Oh, the multi-billion dollar aircraft maker built a machine that crashes itself, gaslit it's regulators, pilots, airlines, and the flying public to juice the stock price so executives could meet their quarterly incentives, and diverted tunds away from it's QA and R&D functions to do stock buybacks, move HQ away from the factory floor, and try to union bust. With over 300 direct measurable deaths within a couple of months and multiple years worth of grounding and mandated redesigns to fix all the other cut corners we've been unearthing, and veritable billions of dollars of loss incurred in delays. Heavens, it could happen to anybody. How could you possibly see this as something to get upset about? /s


Thank you for providing a more thorough and complete technical explanation.

As you can see from my final statement, I made no argument that it was not a travesty. It was ABSOLUTELY UNACCEPTABLE. This is not a defense of their inadequacy.

I was pointing out how it is absolutely incorrect to claim that it was a "stupid mistake". That argument is used by people implicitly arguing that "If only Boeing used modern software development practices like Microsoft/Google/Crowdstrike/[insert big software company here] then they would have never introduced such problems". That is asinine. As can be seen from your explanation, the problem is multi-faceted requiring numerous design failures in both implementation, integration, and incentives. In fact, the problems are even more subtle and pernicious than in my original explanation that was derived from high level summaries rather than the investigation reports themselves.

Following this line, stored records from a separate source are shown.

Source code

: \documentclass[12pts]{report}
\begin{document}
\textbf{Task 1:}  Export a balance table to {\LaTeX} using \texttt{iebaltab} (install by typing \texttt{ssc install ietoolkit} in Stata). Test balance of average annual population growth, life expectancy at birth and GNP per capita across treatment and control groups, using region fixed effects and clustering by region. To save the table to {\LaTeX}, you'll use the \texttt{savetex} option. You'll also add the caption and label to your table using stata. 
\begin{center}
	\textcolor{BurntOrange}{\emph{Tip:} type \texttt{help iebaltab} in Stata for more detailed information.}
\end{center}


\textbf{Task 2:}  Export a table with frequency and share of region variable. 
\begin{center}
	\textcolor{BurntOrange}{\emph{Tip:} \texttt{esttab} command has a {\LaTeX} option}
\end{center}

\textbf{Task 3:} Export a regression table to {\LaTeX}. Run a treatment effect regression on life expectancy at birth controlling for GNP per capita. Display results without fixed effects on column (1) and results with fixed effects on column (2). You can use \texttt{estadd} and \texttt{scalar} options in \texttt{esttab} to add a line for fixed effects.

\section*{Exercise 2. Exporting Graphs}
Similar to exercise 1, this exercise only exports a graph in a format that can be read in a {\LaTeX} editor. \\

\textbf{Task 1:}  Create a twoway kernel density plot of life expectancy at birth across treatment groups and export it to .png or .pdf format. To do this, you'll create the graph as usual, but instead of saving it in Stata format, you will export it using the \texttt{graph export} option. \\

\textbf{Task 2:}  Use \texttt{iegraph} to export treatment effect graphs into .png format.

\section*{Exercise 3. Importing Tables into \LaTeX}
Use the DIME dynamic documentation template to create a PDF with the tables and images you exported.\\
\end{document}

I do not know if this has changed in the last few years, but at Microsoft you were required to have 1 whole randomly-selected person, with no required domain expertise, say they gave your code, in isolation, a spot check before it could be added. This is the same process applied regardless of code criticality, as they do not even has a process to classify code by criticality. This is viewed as a extraordinary level of process and quality control that most could only dream of achieving. Truly if only Boeing threw out whatever they were doing and adopted such heavyweight process by "best-in-class" software development houses they would have discovered and fixed the 737 MAX problems.

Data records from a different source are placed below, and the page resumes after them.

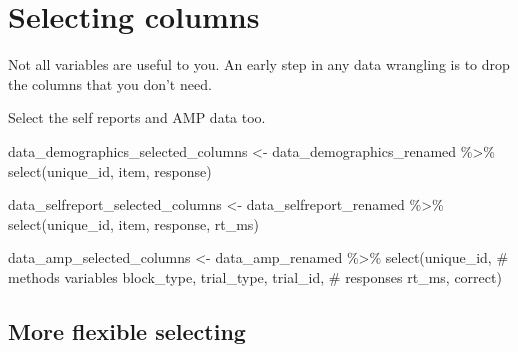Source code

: \documentclass[
  letterpaper,
  DIV=11,
  numbers=noendperiod]{scrreprt}
\newenvironment{Shaded}{\begin{snugshade}}{\end{snugshade}}
\newcommand{\CommentTok}[1]{\textcolor[rgb]{0.37,0.37,0.37}{#1}}
\newcommand{\FunctionTok}[1]{\textcolor[rgb]{0.28,0.35,0.67}{#1}}
\newcommand{\NormalTok}[1]{\textcolor[rgb]{0.00,0.23,0.31}{#1}}
\newcommand{\OtherTok}[1]{\textcolor[rgb]{0.00,0.23,0.31}{#1}}
\newcommand{\SpecialCharTok}[1]{\textcolor[rgb]{0.37,0.37,0.37}{#1}}
\begin{document}
\section{Selecting columns}\label{selecting-columns}

Not all variables are useful to you. An early step in any data wrangling
is to drop the columns that you don't need.

Select the self reports and AMP data too.

\begin{Shaded}
\begin{Highlighting}[]
\NormalTok{data\_demographics\_selected\_columns }\OtherTok{\textless{}{-}}\NormalTok{ data\_demographics\_renamed }\SpecialCharTok{\%\textgreater{}\%}
  \FunctionTok{select}\NormalTok{(unique\_id, item, response)}

\NormalTok{data\_selfreport\_selected\_columns }\OtherTok{\textless{}{-}}\NormalTok{ data\_selfreport\_renamed }\SpecialCharTok{\%\textgreater{}\%}
  \FunctionTok{select}\NormalTok{(unique\_id, item, response, rt\_ms)}

\NormalTok{data\_amp\_selected\_columns }\OtherTok{\textless{}{-}}\NormalTok{ data\_amp\_renamed }\SpecialCharTok{\%\textgreater{}\%}
  \FunctionTok{select}\NormalTok{(unique\_id, }
         \CommentTok{\# methods variables}
\NormalTok{         block\_type,}
\NormalTok{         trial\_type,}
\NormalTok{         trial\_id,}
         \CommentTok{\# responses }
\NormalTok{         rt\_ms, }
\NormalTok{         correct)}
\end{Highlighting}
\end{Shaded}

\subsection{More flexible selecting}\label{more-flexible-selecting}
\end{document}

Boeing does not need to adopt modern software development "best practices" and whatever crap they use at Microsoft/[insert big software company here] that introduces bugs faster than ant queens. The processes in play that created the 737 MAX already make Microsoft and its peers look like children eating glue, but they are inadequate for the job of making safe aerospace software and systems. What Boeing needs to do is re-adopt their old practices that make the 737 MAX development processes look like a child eating glue. The 737 MAX was not stupid, it was inadequate. BOTH ARE UNACCEPTABLE, but the fix is different.


This is a totally bizarre strawman argument. Safety-critical software has almost nothing in common with Microsoft crapware, or indeed, most typical desktop software. Even within the desktopo software industry, MS has never been held up as "best-in-class", but rather the butt of jokes.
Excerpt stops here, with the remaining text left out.